Make a gridfile (target.grid) of the form:

gridtype   =     lonlat
xsize      =     500
ysize      =     200
xfirst     =     5.7
xinc       =     0.01
yfirst     =     45.70
yinc       =     0.01

and run cdo remapbil,target.grid input output.

Industry Standard seems to be remapcon (conservative), remapbil is bilinear remapping.

Subset some variables into a new file

To take a couple of variables and put it into a new file (e.g. if remapping fails due to errors related to single coordinates), you can run

cdo select,name=ASWDIR_S,ATHD_S laf2019060702.nc out.nc

Example: get SW and LW in data from lafXX.nc files to put as boundary condition into the dynamic file.. Possible procedure goes as follows:

  • For interesting timesteps: subset ASWDIR_S and ATHD_S to a separate file.
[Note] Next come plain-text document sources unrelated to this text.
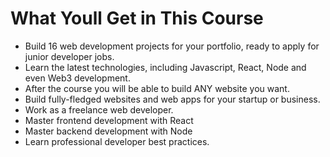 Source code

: # What Youll Get in This Course

- Build 16 web development projects for your portfolio, ready to apply for junior developer jobs.
- Learn the latest technologies, including Javascript, React, Node and even Web3 development.
- After the course you will be able to build ANY website you want.
- Build fully-fledged websites and web apps for your startup or business.
- Work as a freelance web developer.
- Master frontend development with React
- Master backend development with Node
- Learn professional developer best practices. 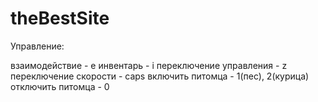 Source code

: # theBestSite

Управление:

взаимодействие - e
инвентарь - i
переключение управления - z
переключение скорости - caps
включить питомца - 1(пес), 2(курица)
отключить питомца - 0
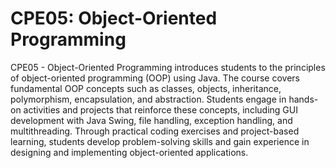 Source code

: # CPE05: Object-Oriented Programming
CPE05 - Object-Oriented Programming introduces students to the principles of object-oriented programming (OOP) using Java. The course covers fundamental OOP concepts such as classes, objects, inheritance, polymorphism, encapsulation, and abstraction. Students engage in hands-on activities and projects that reinforce these concepts, including GUI development with Java Swing, file handling, exception handling, and multithreading. Through practical coding exercises and project-based learning, students develop problem-solving skills and gain experience in designing and implementing object-oriented applications.
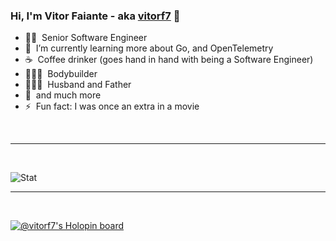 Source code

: ### Hi, I'm Vitor Faiante - aka [vitorf7](https://github.com/vitorf7) 👋 

- 👨‍💻 &nbsp;Senior Software Engineer
- 🌱 &nbsp;I’m currently learning more about Go, and OpenTelemetry
- ☕️ &nbsp;Coffee drinker (goes hand in hand with being a Software Engineer)
- 🏋🏻‍♂️ &nbsp;Bodybuilder
- 👨‍👩‍👧 &nbsp;Husband and Father
- 💬 &nbsp;and much more
- ⚡ &nbsp;Fun fact: I was once an extra in a movie

<br />

---

<br />

![Stat](https://github-readme-stats.vercel.app/api?username=vitorf7&show_icons=true&theme=ayu-mirage&count_private=true)

<!-- ---

<br />

[![Top Langs](https://github-readme-stats.vercel.app/api/top-langs/?username=vitorf7&langs_count=8&theme=ayu-mirage&layout=compact&count_private=true)](https://github.com/anuraghazra/github-readme-stats) -->

<!-- ---

<br />

[![Vitorf7's wakatime stats](https://github-readme-stats.vercel.app/api/wakatime?username=vitorf7&theme=ayu-mirage&show_icons=true&layout=compact&count_private=true)](https://github.com/anuraghazra/github-readme-stats) -->

---

<br />

[![@vitorf7's Holopin board](https://holopin.me/vitorf7)](https://holopin.io/@vitorf7)
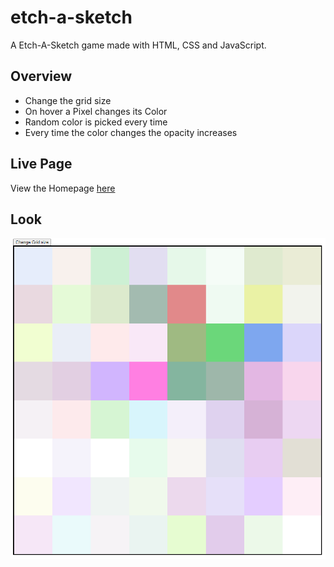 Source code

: # etch-a-sketch

A Etch-A-Sketch game made with HTML, CSS and JavaScript.

## Overview

- Change the grid size
- On hover a Pixel changes its Color
- Random color is picked every time
- Every time the color changes the opacity increases

## Live Page

View the Homepage [here](https://imbajanox.github.io/etch-a-sketch/)

## Look

![Homepage Look](EtchASketch.png)

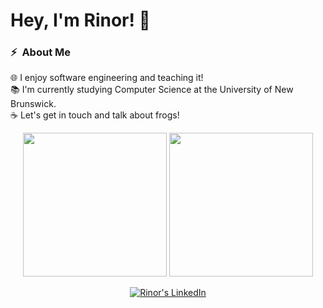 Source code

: # Hey, I'm Rinor! 👋

###  ⚡ &nbsp;About Me

🌐 I enjoy software engineering and teaching it!\
📚 I'm currently studying Computer Science at the University of New Brunswick.\
☕ Let's get in touch and talk about frogs!

<p align="center">
  <img height="230em" src="https://github-readme-stats.vercel.app/api?username=rkomoran&show_icons=true&theme=tokyonight&hide_border=true"/>
  <img height="230em" src="https://github-readme-stats.vercel.app/api/top-langs/?username=rkomoran&theme=tokyonight&hide_border=true"/>
</p>


<p align="center">
<a href="https://www.linkedin.com/in/rinorkomorani/" target="_blank"> <img src="https://img.shields.io/badge/-rinorkomorani-0077B5?style=for-the-badge&amp;logo=Linkedin&amp;logoColor=white&amp;link=https://linkedin.com/in/rinorkomorani/" alt="Rinor's LinkedIn"></a>

<div align="center">
<a href="https://github.com/twilkhoo/" target="_blank">

</a>
</div>
</p>
</div>
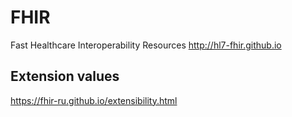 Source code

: # FHIR

Fast Healthcare Interoperability Resources
<http://hl7-fhir.github.io>

## Extension values

<https://fhir-ru.github.io/extensibility.html>
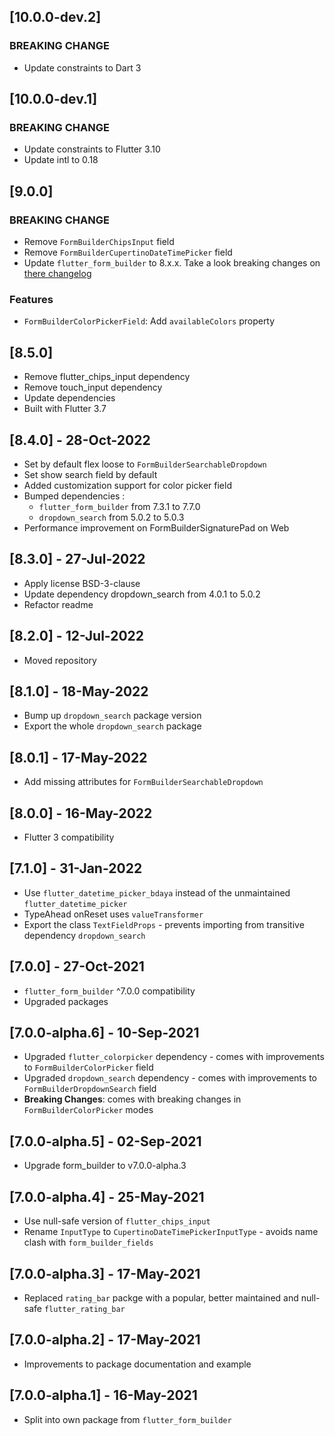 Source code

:## [10.0.0-dev.2]

### BREAKING CHANGE

- Update constraints to Dart 3

## [10.0.0-dev.1]

### BREAKING CHANGE

- Update constraints to Flutter 3.10
- Update intl to 0.18

## [9.0.0]

### BREAKING CHANGE

* Remove `FormBuilderChipsInput` field
* Remove `FormBuilderCupertinoDateTimePicker` field
* Update `flutter_form_builder` to 8.x.x. Take a look breaking changes on [there changelog](https://pub.dev/packages/flutter_form_builder/changelog#800)

### Features

* `FormBuilderColorPickerField`: Add `availableColors` property

## [8.5.0]

* Remove flutter_chips_input dependency
* Remove touch_input dependency
* Update dependencies
* Built with Flutter 3.7

## [8.4.0] - 28-Oct-2022

* Set by default flex loose to `FormBuilderSearchableDropdown`
* Set show search field by default
* Added customization support for color picker field
* Bumped dependencies :
  * `flutter_form_builder` from 7.3.1 to 7.7.0
  * `dropdown_search` from 5.0.2 to 5.0.3
* Performance improvement on FormBuilderSignaturePad on Web

## [8.3.0] - 27-Jul-2022

* Apply license BSD-3-clause
* Update dependency dropdown_search from 4.0.1 to 5.0.2
* Refactor readme 

## [8.2.0] - 12-Jul-2022

* Moved repository

## [8.1.0] - 18-May-2022

* Bump up `dropdown_search` package version
* Export the whole `dropdown_search` package

## [8.0.1] - 17-May-2022

* Add missing attributes for `FormBuilderSearchableDropdown`

## [8.0.0] - 16-May-2022

* Flutter 3 compatibility

## [7.1.0] - 31-Jan-2022

* Use `flutter_datetime_picker_bdaya` instead of the unmaintained `flutter_datetime_picker`
* TypeAhead onReset uses `valueTransformer`
* Export the class `TextFieldProps` - prevents importing from transitive dependency `dropdown_search`

## [7.0.0] - 27-Oct-2021

* `flutter_form_builder` ^7.0.0 compatibility
* Upgraded packages

## [7.0.0-alpha.6] - 10-Sep-2021

* Upgraded `flutter_colorpicker` dependency - comes with improvements to `FormBuilderColorPicker` field
* Upgraded `dropdown_search` dependency - comes with improvements to `FormBuilderDropdownSearch` field
* **Breaking Changes**: comes with breaking  changes in `FormBuilderColorPicker` modes

## [7.0.0-alpha.5] - 02-Sep-2021

* Upgrade form_builder to v7.0.0-alpha.3

## [7.0.0-alpha.4] - 25-May-2021

* Use null-safe version of `flutter_chips_input`
* Rename `InputType` to `CupertinoDateTimePickerInputType` - avoids name clash with `form_builder_fields`

## [7.0.0-alpha.3] - 17-May-2021

* Replaced `rating_bar` packge with a popular, better maintained and null-safe `flutter_rating_bar`

## [7.0.0-alpha.2] - 17-May-2021

* Improvements to package documentation and example

## [7.0.0-alpha.1] - 16-May-2021

* Split into own package from `flutter_form_builder`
  • ncrcat 060{0702..0800}.nc jor1.nc them together to one file with a time series.

  • remap the new file to a grid that equals the parent static driver extents with cdo remapbil,grid.grid jor1.nc jor1rmp.nc.

  • Use xarray to create an average over the spatial dimensions (ds.ASWDIR_S.mean(dim=[lon','lat']))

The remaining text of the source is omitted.